How to Scrape WMATA's Real-Time Train and Bus Movement Data

One of the most valuable tools for advocacy groups to ensure transit agencies are providing high quality service is a historical database of train and bus movement data. At my day job, I work with data sets like these every day to find ways to improve train and bus service. However, these analyses typically stay internal to New York City Transit. Most large agencies these days (WMATA, MBTA, CTA, SEPTA, etc.) have research groups whose full time job is to analyze operational data, but most of them face the same restrictions publishing data that we do. With historic records of real-time data though, academics and nonprofits can perform their own creative analyses to better hold agencies accountable and offer useful suggestions.

Getting Started

Most agencies, WMATA included, require you to create a developer account to get an API key. This allows the agency to collect more information on API usage and helps them prevent DDOS attacks. Once you have completed the sign up process and verified your e-mail, you have to subscribe to the "Default Tier" under the Products tab on the WMATA developer site. You can see all of the different APIs available here. You can find your API key by clicking on your name in the top right (assuming you are logged in) and clicking profile. You should be able to see your primary key by clicking 'Show'. Testing out your API key is simple with just few lines of Python code.

import requests

sesh = requests.Session()
headers = {'api_key': 'a2799613073c4ca0aa0453b957389994'}
validate_url = 'https://api.wmata.com/Misc/Validate'

req = sesh.get(validate_url, headers=headers)
print(req.json())
42

When I tried this, I received the answer to the Ultimate Question of Life, the Universe, and Everything.
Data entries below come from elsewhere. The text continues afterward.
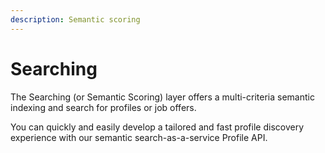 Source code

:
 ```yaml
---
description: Semantic scoring
---
```


# Searching

The Searching \(or Semantic Scoring\) layer offers a multi-criteria semantic indexing and search for profiles or job offers.

You can quickly and easily develop a tailored and fast profile discovery experience with our semantic search-as-a-service Profile API.







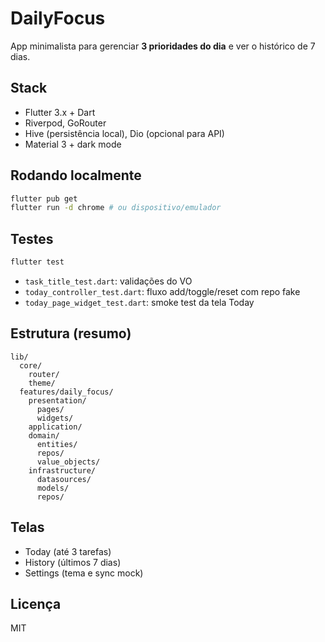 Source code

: # DailyFocus

App minimalista para gerenciar **3 prioridades do dia** e ver o histórico de 7 dias.

## Stack
- Flutter 3.x + Dart
- Riverpod, GoRouter
- Hive (persistência local), Dio (opcional para API)
- Material 3 + dark mode

## Rodando localmente
```bash
flutter pub get
flutter run -d chrome # ou dispositivo/emulador
```

## Testes
```bash
flutter test
```
- `task_title_test.dart`: validações do VO
- `today_controller_test.dart`: fluxo add/toggle/reset com repo fake
- `today_page_widget_test.dart`: smoke test da tela Today

## Estrutura (resumo)
```
lib/
  core/
    router/
    theme/
  features/daily_focus/
    presentation/
      pages/
      widgets/
    application/
    domain/
      entities/
      repos/
      value_objects/
    infrastructure/
      datasources/
      models/
      repos/
```

## Telas
- Today (até 3 tarefas)
- History (últimos 7 dias)
- Settings (tema e sync mock)

## Licença
MIT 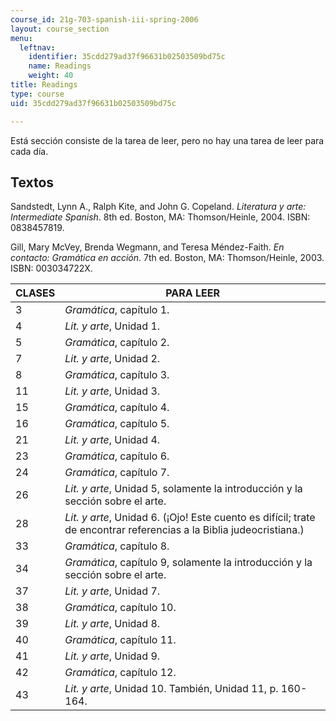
 ```yaml
---
course_id: 21g-703-spanish-iii-spring-2006
layout: course_section
menu:
  leftnav:
    identifier: 35cdd279ad37f96631b02503509bd75c
    name: Readings
    weight: 40
title: Readings
type: course
uid: 35cdd279ad37f96631b02503509bd75c

---
```


Está sección consiste de la tarea de leer, pero no hay una tarea de leer para cada día.

Textos
------

Sandstedt, Lynn A., Ralph Kite, and John G. Copeland. _Literatura y arte: Intermediate Spanish_. 8th ed. Boston, MA: Thomson/Heinle, 2004. ISBN: 0838457819.

Gill, Mary McVey, Brenda Wegmann, and Teresa Méndez-Faith. _En contacto: Gramática en acción_. 7th ed. Boston, MA: Thomson/Heinle, 2003. ISBN: 003034722X.

| CLASES | PARA LEER |
| --- | --- |
| 3 | _Gramática_, capítulo 1. |
| 4 | _Lit. y arte_, Unidad 1. |
| 5 | _Gramática_, capítulo 2. |
| 7 | _Lit. y arte_, Unidad 2. |
| 8 | _Gramática_, capítulo 3. |
| 11 | _Lit. y arte_, Unidad 3. |
| 15 | _Gramática_, capítulo 4. |
| 16 | _Gramática_, capítulo 5. |
| 21 | _Lit. y arte_, Unidad 4. |
| 23 | _Gramática_, capítulo 6. |
| 24 | _Gramática_, capítulo 7. |
| 26 | _Lit. y arte_, Unidad 5, solamente la introducción y la sección sobre el arte. |
| 28 | _Lit. y arte_, Unidad 6. (¡Ojo! Este cuento es difícil; trate de encontrar referencias a la Biblia judeocristiana.) |
| 33 | _Gramática_, capítulo 8. |
| 34 | _Gramática_, capítulo 9, solamente la introducción y la sección sobre el arte. |
| 37 | _Lit. y arte_, Unidad 7. |
| 38 | _Gramática_, capítulo 10. |
| 39 | _Lit. y arte_, Unidad 8. |
| 40 | _Gramática_, capítulo 11. |
| 41 | _Lit. y arte_, Unidad 9. |
| 42 | _Gramática_, capítulo 12. |
| 43 | _Lit. y arte_, Unidad 10. También, Unidad 11, p. 160-164. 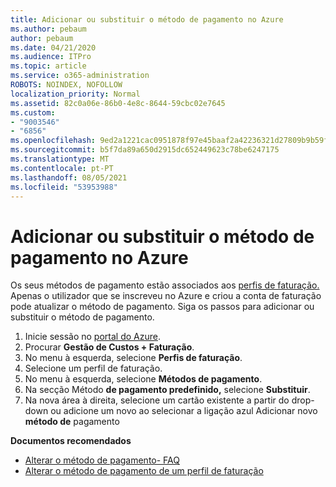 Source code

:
 ```yaml
---
title: Adicionar ou substituir o método de pagamento no Azure
ms.author: pebaum
author: pebaum
ms.date: 04/21/2020
ms.audience: ITPro
ms.topic: article
ms.service: o365-administration
ROBOTS: NOINDEX, NOFOLLOW
localization_priority: Normal
ms.assetid: 82c0a06e-86b0-4e8c-8644-59cbc02e7645
ms.custom:
- "9003546"
- "6856"
ms.openlocfilehash: 9ed2a1221cac0951878f97e45baaf2a42236321d27809b9b59f612343f66fd58
ms.sourcegitcommit: b5f7da89a650d2915dc652449623c78be6247175
ms.translationtype: MT
ms.contentlocale: pt-PT
ms.lasthandoff: 08/05/2021
ms.locfileid: "53953988"
---
```

# <a name="add-or-replace-payment-method-in-azure"></a>Adicionar ou substituir o método de pagamento no Azure

Os seus métodos de pagamento estão associados aos [perfis de faturação.](https://docs.microsoft.com/azure/billing/billing-how-to-change-credit-card?WT.mc_id=Portal-Microsoft_Azure_Support#change-payment-method-for-a-billing-profile) Apenas o utilizador que se inscreveu no Azure e criou a conta de faturação pode atualizar o método de pagamento. Siga os passos para adicionar ou substituir o método de pagamento.

1. Inicie sessão no [portal do Azure](https://portal.azure.com/).
2. Procurar **Gestão de Custos + Faturação**.
3. No menu à esquerda, selecione **Perfis de faturação**.
4. Selecione um perfil de faturação.
5. No menu à esquerda, selecione **Métodos de pagamento**.
6. Na secção Método **de pagamento predefinido,** selecione **Substituir**.
7. Na nova área à direita, selecione um cartão existente a partir do drop-down ou adicione um novo ao selecionar a ligação azul Adicionar novo **método de** pagamento

**Documentos recomendados**

- [Alterar o método de pagamento- FAQ](https://docs.microsoft.com/azure/billing/billing-how-to-change-credit-card?WT.mc_id=Portal-Microsoft_Azure_Support#frequently-asked-questions)
- [Alterar o método de pagamento de um perfil de faturação](https://docs.microsoft.com/azure/cost-management-billing/manage/change-credit-card?WT.mc_id=Portal-Microsoft_Azure_Support#manage-credit-cards-for-a-microsoft-customer-agreement)
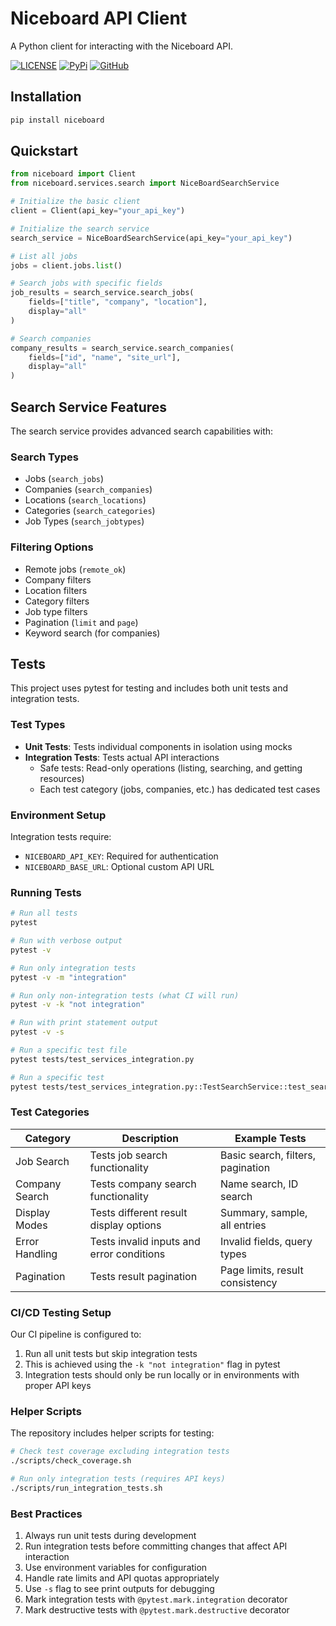 # Niceboard API Client

A Python client for interacting with the Niceboard API.

[![LICENSE](https://img.shields.io/badge/license-MIT-blue.svg)](https://github.com/workflowing/niceboard/blob/main/LICENSE)
[![PyPi](https://img.shields.io/pypi/v/niceboard)](https://pypi.org/project/niceboard/)
[![GitHub](https://img.shields.io/badge/github-repo-blue.svg)](https://github.com/workflowing/niceboard)

## Installation

```bash
pip install niceboard
```

## Quickstart

```python
from niceboard import Client
from niceboard.services.search import NiceBoardSearchService

# Initialize the basic client
client = Client(api_key="your_api_key")

# Initialize the search service
search_service = NiceBoardSearchService(api_key="your_api_key")

# List all jobs
jobs = client.jobs.list()

# Search jobs with specific fields
job_results = search_service.search_jobs(
    fields=["title", "company", "location"],
    display="all"
)

# Search companies
company_results = search_service.search_companies(
    fields=["id", "name", "site_url"],
    display="all"
)
```

## Search Service Features

The search service provides advanced search capabilities with:

### Search Types

- Jobs (`search_jobs`)
- Companies (`search_companies`)
- Locations (`search_locations`)
- Categories (`search_categories`)
- Job Types (`search_jobtypes`)

### Filtering Options

- Remote jobs (`remote_ok`)
- Company filters
- Location filters
- Category filters
- Job type filters
- Pagination (`limit` and `page`)
- Keyword search (for companies)

## Tests

This project uses pytest for testing and includes both unit tests and integration tests.

### Test Types

- **Unit Tests**: Tests individual components in isolation using mocks
- **Integration Tests**: Tests actual API interactions
  - Safe tests: Read-only operations (listing, searching, and getting resources)
  - Each test category (jobs, companies, etc.) has dedicated test cases

### Environment Setup

Integration tests require:

- `NICEBOARD_API_KEY`: Required for authentication
- `NICEBOARD_BASE_URL`: Optional custom API URL

### Running Tests

```bash
# Run all tests
pytest

# Run with verbose output
pytest -v

# Run only integration tests
pytest -v -m "integration"

# Run only non-integration tests (what CI will run)
pytest -v -k "not integration"

# Run with print statement output
pytest -v -s

# Run a specific test file
pytest tests/test_services_integration.py

# Run a specific test
pytest tests/test_services_integration.py::TestSearchService::test_search_jobs_basic
```

### Test Categories

| Category       | Description                               | Example Tests                     |
| -------------- | ----------------------------------------- | --------------------------------- |
| Job Search     | Tests job search functionality            | Basic search, filters, pagination |
| Company Search | Tests company search functionality        | Name search, ID search            |
| Display Modes  | Tests different result display options    | Summary, sample, all entries      |
| Error Handling | Tests invalid inputs and error conditions | Invalid fields, query types       |
| Pagination     | Tests result pagination                   | Page limits, result consistency   |

### CI/CD Testing Setup

Our CI pipeline is configured to:

1. Run all unit tests but skip integration tests
2. This is achieved using the `-k "not integration"` flag in pytest
3. Integration tests should only be run locally or in environments with proper API keys

### Helper Scripts

The repository includes helper scripts for testing:

```bash
# Check test coverage excluding integration tests
./scripts/check_coverage.sh

# Run only integration tests (requires API keys)
./scripts/run_integration_tests.sh
```

### Best Practices

1. Always run unit tests during development
2. Run integration tests before committing changes that affect API interaction
3. Use environment variables for configuration
4. Handle rate limits and API quotas appropriately
5. Use `-s` flag to see print outputs for debugging
6. Mark integration tests with `@pytest.mark.integration` decorator
7. Mark destructive tests with `@pytest.mark.destructive` decorator
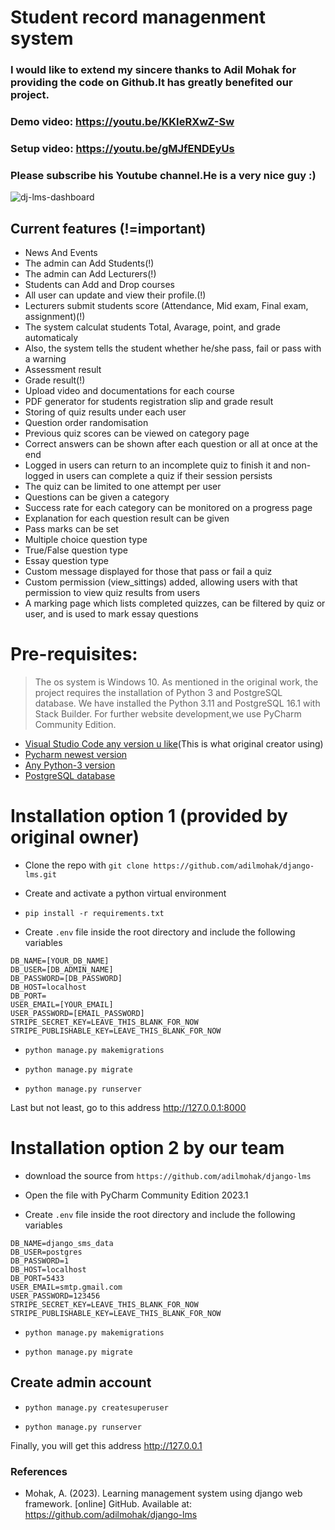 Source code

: # Student record managenment system

### I would like to extend my sincere thanks to Adil Mohak for providing the code on Github.It has greatly benefited our project.

### Demo video: https://youtu.be/KKIeRXwZ-Sw
### Setup video: https://youtu.be/gMJfENDEyUs
### Please subscribe his Youtube channel.He is a very nice guy :)


![dj-lms-dashboard](https://user-images.githubusercontent.com/60693922/212262964-5b5f2cb9-59b6-4be8-bf29-63a5265a7a9e.png)

Current features
(!=important)
----------------
* News And Events
* The admin can Add Students(!)
* The admin can Add Lecturers(!)
* Students can Add and Drop courses
* All user can update and view their profile.(!)
* Lecturers submit students score (Attendance, Mid exam, Final exam, assignment)(!)
* The system calculat students Total, Avarage, point, and grade automaticaly
* Also, the system tells the student whether he/she pass, fail or pass with a warning
* Assessment result
* Grade result(!)
* Upload video and documentations for each course
* PDF generator for students registration slip and grade result
* Storing of quiz results under each user
* Question order randomisation
* Previous quiz scores can be viewed on category page
* Correct answers can be shown after each question or all at once at the end
* Logged in users can return to an incomplete quiz to finish it and non-logged in users can complete a quiz if their session persists
* The quiz can be limited to one attempt per user
* Questions can be given a category
* Success rate for each category can be monitored on a progress page
* Explanation for each question result can be given
* Pass marks can be set
* Multiple choice question type
* True/False question type
* Essay question type
* Custom message displayed for those that pass or fail a quiz
* Custom permission (view_sittings) added, allowing users with that permission to view quiz results from users
* A marking page which lists completed quizzes, can be filtered by quiz or user, and is used to mark essay questions


# Pre-requisites:

> The os system is Windows 10.
> As mentioned in the original work, the project requires the installation of Python 3 and PostgreSQL database. We have installed the Python 3.11 and PostgreSQL 16.1 with Stack Builder.
> For further website development,we use PyCharm Community Edition.

- [Visual Studio Code any version u like](https://code.visualstudio.com/download)(This is what original creator using)
- [Pycharm newest version](https://www.jetbrains.com/pycharm/download/other.html)
- [Any Python-3 version](https://www.python.org/downloads/)
- [PostgreSQL database](https://www.postgresql.org/download/)

# Installation option 1 (provided by original owner)

- Clone the repo with `git clone https://github.com/adilmohak/django-lms.git`

- Create and activate a python virtual environment

- `pip install -r requirements.txt`

- Create `.env` file inside the root directory and include the following variables
```config
DB_NAME=[YOUR_DB_NAME]
DB_USER=[DB_ADMIN_NAME]
DB_PASSWORD=[DB_PASSWORD]
DB_HOST=localhost
DB_PORT=
USER_EMAIL=[YOUR_EMAIL]
USER_PASSWORD=[EMAIL_PASSWORD]
STRIPE_SECRET_KEY=LEAVE_THIS_BLANK_FOR_NOW
STRIPE_PUBLISHABLE_KEY=LEAVE_THIS_BLANK_FOR_NOW
```

- `python manage.py makemigrations`

- `python manage.py migrate`

- `python manage.py runserver`

Last but not least, go to this address http://127.0.0.1:8000

# Installation option 2 by our team

- download the source from `https://github.com/adilmohak/django-lms`

- Open the file with PyCharm Community Edition 2023.1

- Create `.env` file inside the root directory and include the following variables
```config
DB_NAME=django_sms_data
DB_USER=postgres
DB_PASSWORD=1
DB_HOST=localhost
DB_PORT=5433
USER_EMAIL=smtp.gmail.com
USER_PASSWORD=123456
STRIPE_SECRET_KEY=LEAVE_THIS_BLANK_FOR_NOW
STRIPE_PUBLISHABLE_KEY=LEAVE_THIS_BLANK_FOR_NOW
```

- `python manage.py makemigrations`

- `python manage.py migrate`

## Create admin account 
- `python manage.py createsuperuser`

- `python manage.py runserver`

Finally, you will get this address http://127.0.0.1

### References
- Mohak, A. (2023). Learning management system using django web framework. [online] GitHub. Available at: https://github.com/adilmohak/django-lms


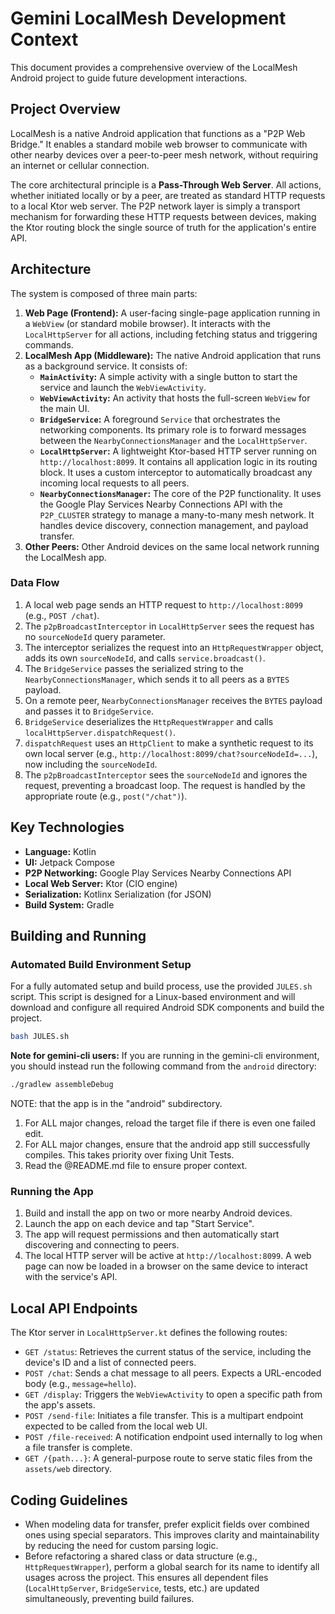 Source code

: # Gemini LocalMesh Development Context

This document provides a comprehensive overview of the LocalMesh Android project to guide future development interactions.

## Project Overview

LocalMesh is a native Android application that functions as a "P2P Web Bridge." It enables a standard mobile web browser to communicate with other nearby devices over a peer-to-peer mesh network, without requiring an internet or cellular connection.

The core architectural principle is a **Pass-Through Web Server**. All actions, whether initiated locally or by a peer, are treated as standard HTTP requests to a local Ktor web server. The P2P network layer is simply a transport mechanism for forwarding these HTTP requests between devices, making the Ktor routing block the single source of truth for the application's entire API.

## Architecture

The system is composed of three main parts:

1.  **Web Page (Frontend):** A user-facing single-page application running in a `WebView` (or standard mobile browser). It interacts with the `LocalHttpServer` for all actions, including fetching status and triggering commands.
2.  **LocalMesh App (Middleware):** The native Android application that runs as a background service. It consists of:
    *   **`MainActivity`:** A simple activity with a single button to start the service and launch the `WebViewActivity`.
    *   **`WebViewActivity`:** An activity that hosts the full-screen `WebView` for the main UI.
    *   **`BridgeService`:** A foreground `Service` that orchestrates the networking components. Its primary role is to forward messages between the `NearbyConnectionsManager` and the `LocalHttpServer`.
    *   **`LocalHttpServer`:** A lightweight Ktor-based HTTP server running on `http://localhost:8099`. It contains all application logic in its routing block. It uses a custom interceptor to automatically broadcast any incoming local requests to all peers.
    *   **`NearbyConnectionsManager`:** The core of the P2P functionality. It uses the Google Play Services Nearby Connections API with the `P2P_CLUSTER` strategy to manage a many-to-many mesh network. It handles device discovery, connection management, and payload transfer.
3.  **Other Peers:** Other Android devices on the same local network running the LocalMesh app.

### Data Flow

1.  A local web page sends an HTTP request to `http://localhost:8099` (e.g., `POST /chat`).
2.  The `p2pBroadcastInterceptor` in `LocalHttpServer` sees the request has no `sourceNodeId` query parameter.
3.  The interceptor serializes the request into an `HttpRequestWrapper` object, adds its own `sourceNodeId`, and calls `service.broadcast()`.
4.  The `BridgeService` passes the serialized string to the `NearbyConnectionsManager`, which sends it to all peers as a `BYTES` payload.
5.  On a remote peer, `NearbyConnectionsManager` receives the `BYTES` payload and passes it to `BridgeService`.
6.  `BridgeService` deserializes the `HttpRequestWrapper` and calls `localHttpServer.dispatchRequest()`.
7.  `dispatchRequest` uses an `HttpClient` to make a synthetic request to its own local server (e.g., `http://localhost:8099/chat?sourceNodeId=...`), now including the `sourceNodeId`.
8.  The `p2pBroadcastInterceptor` sees the `sourceNodeId` and ignores the request, preventing a broadcast loop. The request is handled by the appropriate route (e.g., `post("/chat")`).

## Key Technologies

*   **Language:** Kotlin
*   **UI:** Jetpack Compose
*   **P2P Networking:** Google Play Services Nearby Connections API
*   **Local Web Server:** Ktor (CIO engine)
*   **Serialization:** Kotlinx Serialization (for JSON)
*   **Build System:** Gradle

## Building and Running

### Automated Build Environment Setup

For a fully automated setup and build process, use the provided `JULES.sh` script. This script is designed for a Linux-based environment and will download and configure all required Android SDK components and build the project.

```bash
bash JULES.sh
```

**Note for gemini-cli users:** If you are running in the gemini-cli environment, you should instead run the following command from the `android` directory:

```bash
./gradlew assembleDebug
```

NOTE: that the app is in the "android" subdirectory.

1. For ALL major changes, reload the target file if there is even one failed edit.
1. For ALL major changes, ensure that the android app still successfully compiles.  This takes priority over fixing Unit Tests. 
1. Read the @README.md file to ensure proper context.

### Running the App

1.  Build and install the app on two or more nearby Android devices.
2.  Launch the app on each device and tap "Start Service".
3.  The app will request permissions and then automatically start discovering and connecting to peers.
4.  The local HTTP server will be active at `http://localhost:8099`. A web page can now be loaded in a browser on the same device to interact with the service's API.

## Local API Endpoints

The Ktor server in `LocalHttpServer.kt` defines the following routes:

*   `GET /status`: Retrieves the current status of the service, including the device's ID and a list of connected peers.
*   `POST /chat`: Sends a chat message to all peers. Expects a URL-encoded body (e.g., `message=hello`).
*   `GET /display`: Triggers the `WebViewActivity` to open a specific path from the app's assets.
*   `POST /send-file`: Initiates a file transfer. This is a multipart endpoint expected to be called from the local web UI.
*   `POST /file-received`: A notification endpoint used internally to log when a file transfer is complete.
*   `GET /{path...}`: A general-purpose route to serve static files from the `assets/web` directory.

## Coding Guidelines

*   When modeling data for transfer, prefer explicit fields over combined ones using special separators. This improves clarity and maintainability by reducing the need for custom parsing logic.
*   Before refactoring a shared class or data structure (e.g., `HttpRequestWrapper`), perform a global search for its name to identify all usages across the project. This ensures all dependent files (`LocalHttpServer`, `BridgeService`, tests, etc.) are updated simultaneously, preventing build failures.
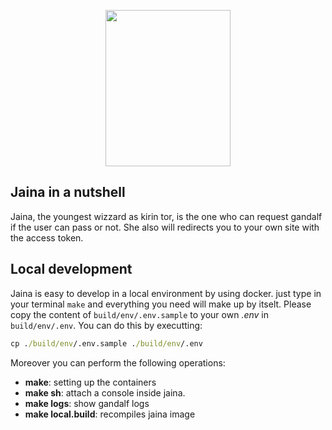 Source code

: 
<p align="center">
  <img width="200" height="250" src="https://i.imgur.com/viWm1KT.png">
</p>

## Jaina in a nutshell

Jaina, the youngest wizzard as kirin tor, is the one who can request gandalf if the user can pass or not. She also will redirects you to your 
own site with the access token.

## Local development

Jaina is easy to develop in a local environment by using docker. just type in your terminal `make`
and everything you need will make up by itselt. Please copy the content of `build/env/.env.sample` to
your own *.env* in `build/env/.env`. You can do this by executting:
```cmd
cp ./build/env/.env.sample ./build/env/.env
```

Moreover you can perform the following operations:
 - **make**: setting up the containers
 - **make sh**: attach a console inside jaina.
 - **make logs**: show gandalf logs
 - **make local.build**: recompiles jaina image
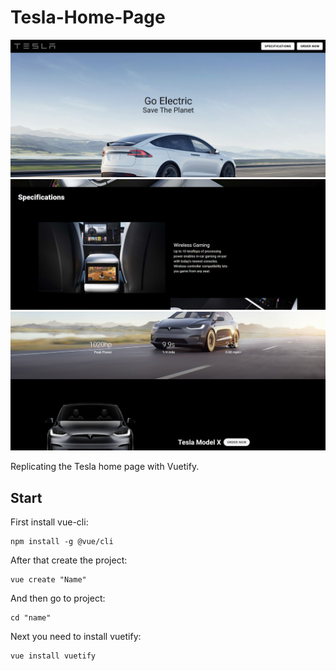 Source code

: # Tesla-Home-Page

<p align="center">
    <img src="/assets/1.png" width="700" />
    <img src="/assets/2.png" width="700" />
    <img src="/assets/3.png" width="700" />
</p>


Replicating the Tesla home page with Vuetify.

## Start
First install vue-cli:
```shell
npm install -g @vue/cli
```

After that create the project:
```shell
vue create "Name"
```

And then go to project:
```shell
cd "name"
```

Next you need to install vuetify:
```shell
vue install vuetify
```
Collecting Train Movements

If you go to the train position API page, there is a description of each of the fields in the JSON response. Clicking "Try It" will show you the structure of the JSON response. It is also easy to try it out in Python using the code below.

import pprint

train_position_url = 'https://api.wmata.com/TrainPositions/TrainPositions?contentType=json'

def get_trains(sesh, train_position_url, headers):
    req = sesh.get(train_position_url, headers=headers)
    return req.json()
    
pprint.pprint(get_trains(sesh, train_position_url, headers)['TrainPositions'][0])
    {'CarCount': 8,
     'CircuitId': 2634,
     'DestinationStationCode': None,
     'DirectionNum': 1,
     'LineCode': None,
     'SecondsAtLocation': 93,
     'ServiceType': 'NoPassengers',
     'TrainId': '081'}

These train movements update every 7-10 seconds. There are a few ways we can set up a Python function to query this every 10 seconds. The method below is the most straightforward I have seen, but will likely result in some slight drift (e.g. the code may  occasionally run every 10.0001 seconds).

import time

nexttime = time.time()  # initializing

# switch to a while loop to run indefinitely
for i in range(2):
    pprint.pprint(get_trains(sesh, train_position_url, headers)['TrainPositions'][0])
    nexttime += 10
    sleeptime = nexttime - time.time()
    if sleeptime > 0:
        time.sleep(sleeptime)
    {'CarCount': 8,
     'CircuitId': 2634,
     'DestinationStationCode': None,
     'DirectionNum': 1,
     'LineCode': None,
     'SecondsAtLocation': 93,
     'ServiceType': 'NoPassengers',
     'TrainId': '081'}
    {'CarCount': 8,
     'CircuitId': 2637,
     'DestinationStationCode': None,
     'DirectionNum': 1,
     'LineCode': None,
     'SecondsAtLocation': 1,
     'ServiceType': 'NoPassengers',
     'TrainId': '081'}

Storage and Processing

We now need a way to store all of this data for analysis later. Since the data has a defined structure, and I will hopefully be mapping this geographically later, it makes sense to use PostgreSQL with the PostGIS extension to store the data. For more information on the installation process, see this previous blog post. While it is not important for this post, I typically use DBeaver as my SQL client/DBA tool for PostgreSQL since pgAdmin IV is so buggy, and pgAdmin III is no longer officially supported. This project will start by focusing on the fairly simple (but performance sensitive) code to store the real-time data, while common analyses we can do will follow in later articles.

import psycopg2

try:
    conn = psycopg2.connect("dbname='postgres' user='postgres' host='localhost' password='6TOcn0YoBsEkGRjyty'")
except:
    print("I am unable to connect to the database")

cur = conn.cursor()
train_position_create = ("""CREATE TABLE IF NOT EXISTS public.train_positions (
                              train_id varchar NOT NULL,
                              car_count numeric NULL,
                              direction_num numeric NULL,
                              circuit_id numeric NULL,
                              destination_station_code varchar NULL,
                              line_code varchar NULL,
                              seconds_at_location numeric NULL,
                              service_type varchar NULL,
                              request_time timestamp NOT NULL,
                              request_date date NOT NULL
                            )
                            WITH (
                              OIDS=FALSE
                            ) ;
                            CREATE INDEX IF NOT EXISTS train_positions_request_date_idx ON public.train_positions 
                              USING btree (request_date, service_type, line_code) ;
                         """
)
cur.execute(train_position_create)

With the table created, the code below inserts the train position data into the train position table, adding a value for the request time.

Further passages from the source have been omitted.